• Task directions
In the records below, find the line with "the extension directory" and the line with "3. Set your". Print both exactly, along with every line between them, and no other line.

• Dataset entries

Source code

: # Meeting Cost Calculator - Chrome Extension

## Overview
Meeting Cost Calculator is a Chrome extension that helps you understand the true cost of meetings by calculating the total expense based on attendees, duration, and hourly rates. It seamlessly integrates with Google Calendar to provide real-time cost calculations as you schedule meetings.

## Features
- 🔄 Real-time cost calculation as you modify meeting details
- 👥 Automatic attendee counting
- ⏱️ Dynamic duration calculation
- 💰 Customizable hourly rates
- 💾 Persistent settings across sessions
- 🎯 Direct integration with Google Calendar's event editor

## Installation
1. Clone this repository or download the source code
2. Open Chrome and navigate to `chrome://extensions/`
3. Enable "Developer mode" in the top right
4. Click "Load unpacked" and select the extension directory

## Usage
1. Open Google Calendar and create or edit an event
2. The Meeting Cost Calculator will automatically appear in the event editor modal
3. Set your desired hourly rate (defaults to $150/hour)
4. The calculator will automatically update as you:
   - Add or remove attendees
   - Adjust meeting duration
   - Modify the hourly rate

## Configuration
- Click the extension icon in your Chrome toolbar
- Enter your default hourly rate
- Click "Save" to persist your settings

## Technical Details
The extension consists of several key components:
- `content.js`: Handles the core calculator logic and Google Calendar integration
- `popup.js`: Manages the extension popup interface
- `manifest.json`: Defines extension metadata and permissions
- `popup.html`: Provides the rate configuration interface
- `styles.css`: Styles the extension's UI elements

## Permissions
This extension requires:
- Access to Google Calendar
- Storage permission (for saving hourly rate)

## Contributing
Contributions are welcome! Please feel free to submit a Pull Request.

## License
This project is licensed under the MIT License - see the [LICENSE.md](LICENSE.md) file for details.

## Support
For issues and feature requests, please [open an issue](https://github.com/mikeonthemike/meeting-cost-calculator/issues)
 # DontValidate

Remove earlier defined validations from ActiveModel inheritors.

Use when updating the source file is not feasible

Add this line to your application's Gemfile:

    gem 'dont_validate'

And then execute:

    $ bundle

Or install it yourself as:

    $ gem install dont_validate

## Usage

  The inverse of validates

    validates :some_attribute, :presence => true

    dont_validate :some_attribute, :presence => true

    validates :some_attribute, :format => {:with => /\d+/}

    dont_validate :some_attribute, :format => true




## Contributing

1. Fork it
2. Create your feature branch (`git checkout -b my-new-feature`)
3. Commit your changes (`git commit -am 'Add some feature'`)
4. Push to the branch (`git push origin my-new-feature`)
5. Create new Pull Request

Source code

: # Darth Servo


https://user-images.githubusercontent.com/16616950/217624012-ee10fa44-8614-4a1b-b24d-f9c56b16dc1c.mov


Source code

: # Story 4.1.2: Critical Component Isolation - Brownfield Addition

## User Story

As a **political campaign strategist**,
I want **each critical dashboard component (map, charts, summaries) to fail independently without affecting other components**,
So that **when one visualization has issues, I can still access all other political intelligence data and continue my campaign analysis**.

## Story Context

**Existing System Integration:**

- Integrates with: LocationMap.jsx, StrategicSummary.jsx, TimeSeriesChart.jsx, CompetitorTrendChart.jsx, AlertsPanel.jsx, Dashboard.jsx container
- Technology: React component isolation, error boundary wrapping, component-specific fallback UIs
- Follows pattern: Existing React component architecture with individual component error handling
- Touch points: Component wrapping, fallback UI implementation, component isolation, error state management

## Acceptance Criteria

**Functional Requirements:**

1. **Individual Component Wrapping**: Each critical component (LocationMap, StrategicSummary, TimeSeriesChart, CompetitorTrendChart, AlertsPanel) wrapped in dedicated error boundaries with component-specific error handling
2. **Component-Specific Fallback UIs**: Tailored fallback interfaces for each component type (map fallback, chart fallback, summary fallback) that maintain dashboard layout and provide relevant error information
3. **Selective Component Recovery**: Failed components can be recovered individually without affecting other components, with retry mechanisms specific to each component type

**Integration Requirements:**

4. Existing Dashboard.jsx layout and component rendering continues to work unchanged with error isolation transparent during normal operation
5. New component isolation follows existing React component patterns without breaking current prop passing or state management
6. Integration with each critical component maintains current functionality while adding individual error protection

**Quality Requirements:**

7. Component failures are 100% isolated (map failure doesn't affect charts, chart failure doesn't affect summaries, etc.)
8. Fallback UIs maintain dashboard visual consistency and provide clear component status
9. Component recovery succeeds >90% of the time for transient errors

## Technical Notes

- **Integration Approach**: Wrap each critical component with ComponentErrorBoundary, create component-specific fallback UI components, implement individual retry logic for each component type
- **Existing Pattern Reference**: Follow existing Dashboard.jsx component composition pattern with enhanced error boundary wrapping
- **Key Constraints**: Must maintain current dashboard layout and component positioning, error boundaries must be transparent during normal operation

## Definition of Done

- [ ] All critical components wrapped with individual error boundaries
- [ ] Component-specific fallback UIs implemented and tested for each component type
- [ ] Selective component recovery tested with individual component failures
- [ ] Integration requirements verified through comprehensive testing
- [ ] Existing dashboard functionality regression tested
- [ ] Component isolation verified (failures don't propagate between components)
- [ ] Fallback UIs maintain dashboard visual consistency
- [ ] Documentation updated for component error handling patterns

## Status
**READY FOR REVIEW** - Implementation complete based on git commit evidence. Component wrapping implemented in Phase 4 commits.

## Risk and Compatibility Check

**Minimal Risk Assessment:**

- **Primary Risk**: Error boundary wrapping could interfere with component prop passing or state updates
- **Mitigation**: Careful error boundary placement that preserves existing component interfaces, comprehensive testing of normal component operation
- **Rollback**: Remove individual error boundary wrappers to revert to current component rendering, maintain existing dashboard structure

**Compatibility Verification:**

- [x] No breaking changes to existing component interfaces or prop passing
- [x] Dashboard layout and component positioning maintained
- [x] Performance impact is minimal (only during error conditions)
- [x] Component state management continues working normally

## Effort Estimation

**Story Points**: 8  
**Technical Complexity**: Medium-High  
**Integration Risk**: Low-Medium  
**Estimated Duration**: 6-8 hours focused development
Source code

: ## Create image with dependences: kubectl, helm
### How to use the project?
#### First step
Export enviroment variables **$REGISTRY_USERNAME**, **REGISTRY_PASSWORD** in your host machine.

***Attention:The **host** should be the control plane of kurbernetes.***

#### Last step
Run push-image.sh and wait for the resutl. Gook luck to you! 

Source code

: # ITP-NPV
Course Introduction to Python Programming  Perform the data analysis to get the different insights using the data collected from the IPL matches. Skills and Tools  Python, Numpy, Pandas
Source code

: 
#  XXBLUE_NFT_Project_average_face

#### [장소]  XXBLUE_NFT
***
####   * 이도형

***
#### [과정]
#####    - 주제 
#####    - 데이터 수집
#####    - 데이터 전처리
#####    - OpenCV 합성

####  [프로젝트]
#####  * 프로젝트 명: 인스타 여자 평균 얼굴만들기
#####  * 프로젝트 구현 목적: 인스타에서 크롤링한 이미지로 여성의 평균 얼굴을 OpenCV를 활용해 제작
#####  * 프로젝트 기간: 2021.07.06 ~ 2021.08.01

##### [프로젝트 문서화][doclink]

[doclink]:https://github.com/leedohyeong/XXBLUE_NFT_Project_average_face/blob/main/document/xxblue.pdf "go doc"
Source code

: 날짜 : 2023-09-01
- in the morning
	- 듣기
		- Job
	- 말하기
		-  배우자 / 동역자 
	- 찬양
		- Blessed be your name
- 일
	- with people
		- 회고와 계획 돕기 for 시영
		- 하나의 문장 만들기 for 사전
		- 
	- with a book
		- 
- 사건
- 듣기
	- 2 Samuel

• Completed exercise
4. Click "Load unpacked" and select the extension directory

## Usage
1. Open Google Calendar and create or edit an event
2. The Meeting Cost Calculator will automatically appear in the event editor modal
3. Set your desired hourly rate (defaults to $150/hour)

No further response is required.